··· Input material
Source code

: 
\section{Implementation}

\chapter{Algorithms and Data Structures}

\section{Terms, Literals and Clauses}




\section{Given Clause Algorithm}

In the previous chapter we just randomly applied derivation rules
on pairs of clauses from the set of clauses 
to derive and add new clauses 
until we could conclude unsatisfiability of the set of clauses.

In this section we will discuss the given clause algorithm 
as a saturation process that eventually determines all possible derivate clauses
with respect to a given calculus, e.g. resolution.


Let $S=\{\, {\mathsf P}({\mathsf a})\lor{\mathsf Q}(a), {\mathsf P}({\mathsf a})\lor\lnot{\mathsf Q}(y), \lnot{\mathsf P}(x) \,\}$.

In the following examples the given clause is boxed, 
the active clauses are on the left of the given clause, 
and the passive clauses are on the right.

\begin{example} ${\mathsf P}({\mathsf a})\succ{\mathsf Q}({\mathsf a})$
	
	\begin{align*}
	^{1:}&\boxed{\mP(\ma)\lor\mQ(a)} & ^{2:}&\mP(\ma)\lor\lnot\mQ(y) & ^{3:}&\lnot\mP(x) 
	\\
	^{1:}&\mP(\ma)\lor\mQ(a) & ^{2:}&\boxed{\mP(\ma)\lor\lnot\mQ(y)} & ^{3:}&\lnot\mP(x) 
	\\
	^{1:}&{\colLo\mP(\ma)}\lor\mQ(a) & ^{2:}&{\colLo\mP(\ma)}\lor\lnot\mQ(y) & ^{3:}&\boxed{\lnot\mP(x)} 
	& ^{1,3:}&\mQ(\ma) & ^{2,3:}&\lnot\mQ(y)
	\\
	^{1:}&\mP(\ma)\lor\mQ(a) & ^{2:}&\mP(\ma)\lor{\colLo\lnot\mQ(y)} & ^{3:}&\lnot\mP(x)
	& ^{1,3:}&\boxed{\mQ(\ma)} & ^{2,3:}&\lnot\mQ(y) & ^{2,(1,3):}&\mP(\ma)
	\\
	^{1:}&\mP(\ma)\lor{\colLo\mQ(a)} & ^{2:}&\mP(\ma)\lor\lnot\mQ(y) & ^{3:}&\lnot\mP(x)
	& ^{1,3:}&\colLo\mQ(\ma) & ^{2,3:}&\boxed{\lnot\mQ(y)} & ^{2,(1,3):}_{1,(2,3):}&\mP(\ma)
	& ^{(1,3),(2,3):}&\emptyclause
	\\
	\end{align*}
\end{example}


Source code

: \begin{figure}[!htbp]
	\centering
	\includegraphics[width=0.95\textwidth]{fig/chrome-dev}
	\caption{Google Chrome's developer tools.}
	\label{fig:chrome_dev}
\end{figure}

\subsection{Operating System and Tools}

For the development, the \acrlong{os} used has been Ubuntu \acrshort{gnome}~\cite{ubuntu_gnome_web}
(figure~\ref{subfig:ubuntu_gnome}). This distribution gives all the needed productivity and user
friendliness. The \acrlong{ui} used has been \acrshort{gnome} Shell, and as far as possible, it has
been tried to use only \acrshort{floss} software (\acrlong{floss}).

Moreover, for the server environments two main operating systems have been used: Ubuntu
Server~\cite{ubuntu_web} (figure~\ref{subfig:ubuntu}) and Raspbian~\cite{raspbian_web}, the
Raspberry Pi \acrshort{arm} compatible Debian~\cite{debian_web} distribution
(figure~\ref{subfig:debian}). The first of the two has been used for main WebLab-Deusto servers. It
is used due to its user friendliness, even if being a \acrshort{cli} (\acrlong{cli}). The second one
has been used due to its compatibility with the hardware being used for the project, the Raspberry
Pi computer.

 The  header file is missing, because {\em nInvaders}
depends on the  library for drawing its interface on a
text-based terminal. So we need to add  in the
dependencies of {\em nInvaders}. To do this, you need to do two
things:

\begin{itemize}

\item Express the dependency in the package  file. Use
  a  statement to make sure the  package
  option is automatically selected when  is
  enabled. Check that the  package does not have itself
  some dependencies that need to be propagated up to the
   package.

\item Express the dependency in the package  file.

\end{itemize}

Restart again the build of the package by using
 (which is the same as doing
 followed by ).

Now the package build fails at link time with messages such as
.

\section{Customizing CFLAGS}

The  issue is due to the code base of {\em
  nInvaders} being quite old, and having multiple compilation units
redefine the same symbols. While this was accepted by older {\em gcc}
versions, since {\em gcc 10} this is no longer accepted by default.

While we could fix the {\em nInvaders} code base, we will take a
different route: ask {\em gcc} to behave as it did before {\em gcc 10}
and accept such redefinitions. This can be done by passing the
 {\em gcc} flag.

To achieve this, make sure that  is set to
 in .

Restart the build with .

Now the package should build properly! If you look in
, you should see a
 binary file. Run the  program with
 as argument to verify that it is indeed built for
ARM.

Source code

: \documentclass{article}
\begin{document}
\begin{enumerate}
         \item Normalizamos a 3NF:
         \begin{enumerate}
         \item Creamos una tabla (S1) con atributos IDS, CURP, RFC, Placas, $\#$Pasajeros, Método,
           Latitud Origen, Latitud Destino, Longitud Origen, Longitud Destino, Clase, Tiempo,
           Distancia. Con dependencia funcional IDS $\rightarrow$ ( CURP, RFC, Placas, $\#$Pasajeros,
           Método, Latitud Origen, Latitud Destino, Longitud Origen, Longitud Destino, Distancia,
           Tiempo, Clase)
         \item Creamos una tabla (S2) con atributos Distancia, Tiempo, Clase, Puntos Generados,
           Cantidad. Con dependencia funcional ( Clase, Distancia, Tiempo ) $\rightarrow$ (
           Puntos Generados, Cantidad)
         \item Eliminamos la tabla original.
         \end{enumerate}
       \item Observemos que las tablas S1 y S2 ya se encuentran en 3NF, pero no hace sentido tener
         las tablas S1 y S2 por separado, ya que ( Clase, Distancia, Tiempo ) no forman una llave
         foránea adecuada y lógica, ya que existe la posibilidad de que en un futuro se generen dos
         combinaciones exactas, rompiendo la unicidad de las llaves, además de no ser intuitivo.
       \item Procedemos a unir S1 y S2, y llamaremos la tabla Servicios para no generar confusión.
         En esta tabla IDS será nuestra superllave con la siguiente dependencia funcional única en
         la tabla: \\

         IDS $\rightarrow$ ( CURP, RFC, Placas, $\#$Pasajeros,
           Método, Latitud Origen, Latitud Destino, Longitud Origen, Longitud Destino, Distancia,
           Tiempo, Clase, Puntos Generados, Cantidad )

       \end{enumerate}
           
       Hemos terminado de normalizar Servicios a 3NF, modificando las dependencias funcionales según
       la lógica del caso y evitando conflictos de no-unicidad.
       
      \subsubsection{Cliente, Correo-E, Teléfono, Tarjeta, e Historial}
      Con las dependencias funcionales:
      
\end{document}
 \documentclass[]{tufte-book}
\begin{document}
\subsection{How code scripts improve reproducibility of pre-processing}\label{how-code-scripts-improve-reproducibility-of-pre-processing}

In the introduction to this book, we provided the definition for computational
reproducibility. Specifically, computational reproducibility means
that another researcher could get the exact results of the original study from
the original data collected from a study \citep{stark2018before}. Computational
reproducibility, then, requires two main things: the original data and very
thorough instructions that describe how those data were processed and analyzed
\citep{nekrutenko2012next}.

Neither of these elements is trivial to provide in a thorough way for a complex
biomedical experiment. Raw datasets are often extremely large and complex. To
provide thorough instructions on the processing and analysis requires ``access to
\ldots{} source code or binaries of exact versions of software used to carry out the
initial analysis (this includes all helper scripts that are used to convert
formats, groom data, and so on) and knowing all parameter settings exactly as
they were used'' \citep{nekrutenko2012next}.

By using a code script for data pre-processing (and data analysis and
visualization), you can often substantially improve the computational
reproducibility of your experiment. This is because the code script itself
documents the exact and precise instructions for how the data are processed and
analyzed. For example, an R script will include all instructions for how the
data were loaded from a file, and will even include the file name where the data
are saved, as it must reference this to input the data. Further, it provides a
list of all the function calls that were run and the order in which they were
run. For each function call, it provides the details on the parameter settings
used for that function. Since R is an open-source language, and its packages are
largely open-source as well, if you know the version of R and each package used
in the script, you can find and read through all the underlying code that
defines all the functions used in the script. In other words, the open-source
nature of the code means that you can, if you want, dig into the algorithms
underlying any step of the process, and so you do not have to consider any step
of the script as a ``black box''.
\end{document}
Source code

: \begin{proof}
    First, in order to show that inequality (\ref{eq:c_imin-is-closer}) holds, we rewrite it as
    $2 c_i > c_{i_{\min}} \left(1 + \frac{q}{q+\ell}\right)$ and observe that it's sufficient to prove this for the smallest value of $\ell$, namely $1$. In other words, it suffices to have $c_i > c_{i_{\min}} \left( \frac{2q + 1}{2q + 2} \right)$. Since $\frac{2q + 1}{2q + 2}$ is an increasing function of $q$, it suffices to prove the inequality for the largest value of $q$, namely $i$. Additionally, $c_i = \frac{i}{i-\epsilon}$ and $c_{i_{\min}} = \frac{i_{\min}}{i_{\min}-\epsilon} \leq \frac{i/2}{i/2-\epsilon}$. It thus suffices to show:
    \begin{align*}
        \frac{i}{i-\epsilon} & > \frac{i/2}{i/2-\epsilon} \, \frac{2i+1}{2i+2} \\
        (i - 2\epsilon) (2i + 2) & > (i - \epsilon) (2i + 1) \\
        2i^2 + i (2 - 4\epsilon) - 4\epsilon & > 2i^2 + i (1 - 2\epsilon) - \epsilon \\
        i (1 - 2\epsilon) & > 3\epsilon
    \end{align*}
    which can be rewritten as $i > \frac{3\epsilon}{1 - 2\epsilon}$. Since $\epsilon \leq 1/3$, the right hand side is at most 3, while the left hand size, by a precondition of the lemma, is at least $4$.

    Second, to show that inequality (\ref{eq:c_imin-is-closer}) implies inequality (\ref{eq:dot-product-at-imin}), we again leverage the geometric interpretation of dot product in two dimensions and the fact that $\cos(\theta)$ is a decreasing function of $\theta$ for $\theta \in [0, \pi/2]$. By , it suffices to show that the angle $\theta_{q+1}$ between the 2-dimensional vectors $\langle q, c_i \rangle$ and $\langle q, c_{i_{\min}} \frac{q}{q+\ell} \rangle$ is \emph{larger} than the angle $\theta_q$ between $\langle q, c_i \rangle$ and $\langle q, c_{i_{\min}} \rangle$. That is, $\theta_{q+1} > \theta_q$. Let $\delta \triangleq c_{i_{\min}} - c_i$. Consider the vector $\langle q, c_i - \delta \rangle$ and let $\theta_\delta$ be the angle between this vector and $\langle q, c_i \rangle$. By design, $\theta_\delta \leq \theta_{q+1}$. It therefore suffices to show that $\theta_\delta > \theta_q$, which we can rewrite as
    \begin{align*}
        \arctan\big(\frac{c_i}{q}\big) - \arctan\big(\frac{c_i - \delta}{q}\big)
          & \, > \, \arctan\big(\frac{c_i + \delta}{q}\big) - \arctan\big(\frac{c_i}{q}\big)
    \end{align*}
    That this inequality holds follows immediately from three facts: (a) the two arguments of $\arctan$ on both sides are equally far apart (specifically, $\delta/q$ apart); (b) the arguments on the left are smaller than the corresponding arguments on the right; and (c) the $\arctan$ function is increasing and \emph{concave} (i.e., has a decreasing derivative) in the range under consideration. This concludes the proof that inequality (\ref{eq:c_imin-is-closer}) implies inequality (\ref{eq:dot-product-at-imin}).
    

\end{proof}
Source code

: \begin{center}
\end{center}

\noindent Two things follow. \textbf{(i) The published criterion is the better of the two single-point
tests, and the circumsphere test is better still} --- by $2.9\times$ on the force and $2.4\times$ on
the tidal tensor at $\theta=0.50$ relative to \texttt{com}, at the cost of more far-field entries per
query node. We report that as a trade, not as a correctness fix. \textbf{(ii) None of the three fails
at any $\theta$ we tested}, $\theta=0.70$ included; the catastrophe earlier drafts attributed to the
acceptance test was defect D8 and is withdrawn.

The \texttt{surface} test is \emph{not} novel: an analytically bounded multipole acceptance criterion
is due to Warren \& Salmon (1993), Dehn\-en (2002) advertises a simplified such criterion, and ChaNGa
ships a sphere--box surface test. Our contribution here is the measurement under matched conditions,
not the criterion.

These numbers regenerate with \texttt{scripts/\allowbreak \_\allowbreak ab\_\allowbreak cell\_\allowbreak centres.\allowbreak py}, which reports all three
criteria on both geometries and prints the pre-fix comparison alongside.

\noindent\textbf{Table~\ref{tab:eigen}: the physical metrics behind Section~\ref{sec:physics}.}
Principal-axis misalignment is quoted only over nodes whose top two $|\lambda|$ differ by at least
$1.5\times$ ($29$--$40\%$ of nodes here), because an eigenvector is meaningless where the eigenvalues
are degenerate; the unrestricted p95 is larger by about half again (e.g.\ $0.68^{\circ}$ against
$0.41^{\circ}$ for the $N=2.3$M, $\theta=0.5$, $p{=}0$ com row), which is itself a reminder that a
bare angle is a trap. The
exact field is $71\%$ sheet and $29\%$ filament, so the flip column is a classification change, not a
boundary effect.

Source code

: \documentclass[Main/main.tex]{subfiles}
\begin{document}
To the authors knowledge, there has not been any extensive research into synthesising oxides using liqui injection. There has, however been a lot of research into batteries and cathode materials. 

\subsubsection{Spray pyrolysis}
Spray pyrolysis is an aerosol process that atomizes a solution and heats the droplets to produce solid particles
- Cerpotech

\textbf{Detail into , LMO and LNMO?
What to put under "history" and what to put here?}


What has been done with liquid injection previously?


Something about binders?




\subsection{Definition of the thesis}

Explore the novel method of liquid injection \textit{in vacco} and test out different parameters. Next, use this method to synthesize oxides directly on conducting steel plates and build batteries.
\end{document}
······
** What to produce **
Everything from the first line of the data through the line holding "as a saturation" should be output exactly, and no other lines.

** Completed task **
Source code

: 
\section{Implementation}

\chapter{Algorithms and Data Structures}

\section{Terms, Literals and Clauses}




\section{Given Clause Algorithm}

In the previous chapter we just randomly applied derivation rules
on pairs of clauses from the set of clauses 
to derive and add new clauses 
until we could conclude unsatisfiability of the set of clauses.

In this section we will discuss the given clause algorithm 
as a saturation process that eventually determines all possible derivate clauses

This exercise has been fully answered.